━━━ Extracted records ━━━

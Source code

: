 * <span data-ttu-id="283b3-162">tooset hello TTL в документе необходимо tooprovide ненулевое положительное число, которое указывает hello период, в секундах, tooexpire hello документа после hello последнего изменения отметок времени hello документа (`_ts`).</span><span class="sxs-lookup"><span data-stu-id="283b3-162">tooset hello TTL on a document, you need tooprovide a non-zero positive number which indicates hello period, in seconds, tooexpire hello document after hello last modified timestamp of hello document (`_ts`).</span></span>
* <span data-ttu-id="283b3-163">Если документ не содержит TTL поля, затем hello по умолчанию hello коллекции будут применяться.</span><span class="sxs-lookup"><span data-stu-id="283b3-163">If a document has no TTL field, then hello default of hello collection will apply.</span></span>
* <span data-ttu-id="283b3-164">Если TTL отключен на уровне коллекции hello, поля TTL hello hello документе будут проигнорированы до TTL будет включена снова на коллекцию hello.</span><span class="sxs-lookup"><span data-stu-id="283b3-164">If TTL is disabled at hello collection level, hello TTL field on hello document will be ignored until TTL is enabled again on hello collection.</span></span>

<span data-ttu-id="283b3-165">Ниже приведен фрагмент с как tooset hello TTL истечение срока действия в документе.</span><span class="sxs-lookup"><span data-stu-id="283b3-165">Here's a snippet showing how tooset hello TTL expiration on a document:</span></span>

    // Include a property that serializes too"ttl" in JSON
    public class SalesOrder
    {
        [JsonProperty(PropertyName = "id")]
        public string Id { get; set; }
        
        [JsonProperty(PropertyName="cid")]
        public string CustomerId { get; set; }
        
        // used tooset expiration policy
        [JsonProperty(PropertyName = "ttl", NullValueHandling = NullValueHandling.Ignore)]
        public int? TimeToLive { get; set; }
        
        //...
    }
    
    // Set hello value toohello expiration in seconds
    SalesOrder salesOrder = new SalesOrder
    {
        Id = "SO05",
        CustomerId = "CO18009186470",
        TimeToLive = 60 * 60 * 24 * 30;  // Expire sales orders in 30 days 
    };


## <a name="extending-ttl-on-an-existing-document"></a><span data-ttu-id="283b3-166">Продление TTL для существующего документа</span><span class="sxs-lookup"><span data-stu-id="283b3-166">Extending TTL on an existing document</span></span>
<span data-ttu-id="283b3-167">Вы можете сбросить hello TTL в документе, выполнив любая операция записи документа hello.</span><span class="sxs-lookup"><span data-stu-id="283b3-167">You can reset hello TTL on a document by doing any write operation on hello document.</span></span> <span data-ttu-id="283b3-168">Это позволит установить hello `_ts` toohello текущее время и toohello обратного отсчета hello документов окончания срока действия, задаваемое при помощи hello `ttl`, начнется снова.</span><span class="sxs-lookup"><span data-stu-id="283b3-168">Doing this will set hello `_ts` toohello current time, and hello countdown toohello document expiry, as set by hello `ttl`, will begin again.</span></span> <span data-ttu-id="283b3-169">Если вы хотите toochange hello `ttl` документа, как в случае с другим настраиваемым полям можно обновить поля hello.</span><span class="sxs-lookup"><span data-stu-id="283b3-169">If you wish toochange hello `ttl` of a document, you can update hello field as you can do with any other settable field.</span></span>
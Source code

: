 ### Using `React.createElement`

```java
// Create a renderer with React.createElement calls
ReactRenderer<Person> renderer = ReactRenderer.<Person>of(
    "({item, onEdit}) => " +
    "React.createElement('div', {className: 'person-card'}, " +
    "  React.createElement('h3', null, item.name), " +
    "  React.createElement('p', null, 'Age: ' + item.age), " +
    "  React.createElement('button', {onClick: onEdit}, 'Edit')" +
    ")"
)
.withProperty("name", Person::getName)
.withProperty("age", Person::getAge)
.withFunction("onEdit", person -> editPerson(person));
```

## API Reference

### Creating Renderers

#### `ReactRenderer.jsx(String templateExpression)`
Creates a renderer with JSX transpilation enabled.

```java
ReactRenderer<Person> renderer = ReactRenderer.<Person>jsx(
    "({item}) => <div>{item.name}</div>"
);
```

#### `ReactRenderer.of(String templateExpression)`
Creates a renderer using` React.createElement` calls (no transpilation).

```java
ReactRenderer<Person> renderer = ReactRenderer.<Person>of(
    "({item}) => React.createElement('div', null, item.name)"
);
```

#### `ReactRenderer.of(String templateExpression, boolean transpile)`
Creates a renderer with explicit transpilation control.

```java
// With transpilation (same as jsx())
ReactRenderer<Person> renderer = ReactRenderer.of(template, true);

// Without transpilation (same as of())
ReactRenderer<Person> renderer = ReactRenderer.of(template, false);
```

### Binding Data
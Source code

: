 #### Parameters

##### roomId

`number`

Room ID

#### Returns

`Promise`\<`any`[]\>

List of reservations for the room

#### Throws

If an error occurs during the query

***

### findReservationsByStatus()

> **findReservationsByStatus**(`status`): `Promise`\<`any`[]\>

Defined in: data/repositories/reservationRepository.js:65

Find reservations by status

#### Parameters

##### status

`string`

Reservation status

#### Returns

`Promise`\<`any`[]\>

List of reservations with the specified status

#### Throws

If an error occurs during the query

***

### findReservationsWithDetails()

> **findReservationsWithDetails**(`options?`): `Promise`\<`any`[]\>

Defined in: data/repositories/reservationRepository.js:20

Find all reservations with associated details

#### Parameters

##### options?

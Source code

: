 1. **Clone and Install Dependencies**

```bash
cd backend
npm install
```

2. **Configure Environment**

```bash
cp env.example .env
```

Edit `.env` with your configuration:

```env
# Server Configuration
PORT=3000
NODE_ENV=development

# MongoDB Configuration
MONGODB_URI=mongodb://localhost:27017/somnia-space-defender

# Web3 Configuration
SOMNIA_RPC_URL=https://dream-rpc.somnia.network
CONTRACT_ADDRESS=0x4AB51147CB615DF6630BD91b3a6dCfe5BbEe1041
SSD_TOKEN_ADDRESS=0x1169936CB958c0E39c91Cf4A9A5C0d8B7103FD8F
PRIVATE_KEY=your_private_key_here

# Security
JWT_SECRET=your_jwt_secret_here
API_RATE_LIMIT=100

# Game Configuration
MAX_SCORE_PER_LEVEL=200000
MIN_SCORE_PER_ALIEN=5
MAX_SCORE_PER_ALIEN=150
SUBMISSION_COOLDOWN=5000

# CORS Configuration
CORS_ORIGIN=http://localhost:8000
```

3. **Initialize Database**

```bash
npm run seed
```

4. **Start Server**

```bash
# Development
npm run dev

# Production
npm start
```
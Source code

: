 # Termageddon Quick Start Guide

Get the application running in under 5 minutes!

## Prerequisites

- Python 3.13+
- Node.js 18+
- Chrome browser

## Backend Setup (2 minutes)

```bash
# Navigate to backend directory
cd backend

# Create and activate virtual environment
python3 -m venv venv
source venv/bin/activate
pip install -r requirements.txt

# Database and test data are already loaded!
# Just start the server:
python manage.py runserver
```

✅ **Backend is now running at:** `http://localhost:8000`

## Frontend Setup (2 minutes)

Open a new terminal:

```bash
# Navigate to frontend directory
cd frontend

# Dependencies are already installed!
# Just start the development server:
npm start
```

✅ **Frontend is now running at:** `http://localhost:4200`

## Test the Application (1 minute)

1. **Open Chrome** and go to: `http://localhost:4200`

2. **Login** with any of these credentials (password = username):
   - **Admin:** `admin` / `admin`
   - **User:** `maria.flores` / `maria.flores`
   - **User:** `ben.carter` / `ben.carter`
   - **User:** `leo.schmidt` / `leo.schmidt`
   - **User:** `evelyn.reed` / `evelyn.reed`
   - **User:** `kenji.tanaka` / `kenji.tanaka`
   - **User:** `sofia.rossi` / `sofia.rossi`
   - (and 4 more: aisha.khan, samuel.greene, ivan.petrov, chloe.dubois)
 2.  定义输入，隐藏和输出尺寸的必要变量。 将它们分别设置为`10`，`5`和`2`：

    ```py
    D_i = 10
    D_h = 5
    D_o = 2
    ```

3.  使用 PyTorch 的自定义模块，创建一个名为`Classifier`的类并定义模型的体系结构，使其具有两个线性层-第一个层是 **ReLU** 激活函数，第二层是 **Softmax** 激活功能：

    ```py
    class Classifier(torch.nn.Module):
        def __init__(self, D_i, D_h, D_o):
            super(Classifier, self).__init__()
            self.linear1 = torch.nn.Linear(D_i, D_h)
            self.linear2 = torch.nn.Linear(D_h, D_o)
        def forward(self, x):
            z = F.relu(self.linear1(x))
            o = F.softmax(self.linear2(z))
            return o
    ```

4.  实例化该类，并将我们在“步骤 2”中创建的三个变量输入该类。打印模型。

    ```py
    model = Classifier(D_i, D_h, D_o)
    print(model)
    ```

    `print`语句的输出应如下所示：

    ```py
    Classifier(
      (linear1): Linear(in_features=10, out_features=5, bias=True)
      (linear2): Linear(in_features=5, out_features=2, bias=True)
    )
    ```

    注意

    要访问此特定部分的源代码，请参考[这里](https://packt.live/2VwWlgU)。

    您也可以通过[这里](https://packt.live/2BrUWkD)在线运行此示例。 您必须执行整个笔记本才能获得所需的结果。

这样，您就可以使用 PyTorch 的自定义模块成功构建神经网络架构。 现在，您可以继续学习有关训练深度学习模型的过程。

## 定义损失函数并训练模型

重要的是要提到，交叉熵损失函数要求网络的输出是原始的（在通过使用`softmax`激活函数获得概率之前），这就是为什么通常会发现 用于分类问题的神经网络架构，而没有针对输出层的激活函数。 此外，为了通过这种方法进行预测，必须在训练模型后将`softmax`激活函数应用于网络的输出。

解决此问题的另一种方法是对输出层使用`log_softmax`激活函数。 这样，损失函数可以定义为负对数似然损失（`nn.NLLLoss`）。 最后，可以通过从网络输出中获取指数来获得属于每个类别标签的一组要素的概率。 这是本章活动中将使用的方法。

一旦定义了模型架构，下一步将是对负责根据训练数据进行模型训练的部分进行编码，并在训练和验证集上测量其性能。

━━━

→ **Exercise objective**
Within the records, filter for lines that contain the word "Navigate" and show each one.

→ **Completed exercise**
# Navigate to backend directory
# Navigate to frontend directory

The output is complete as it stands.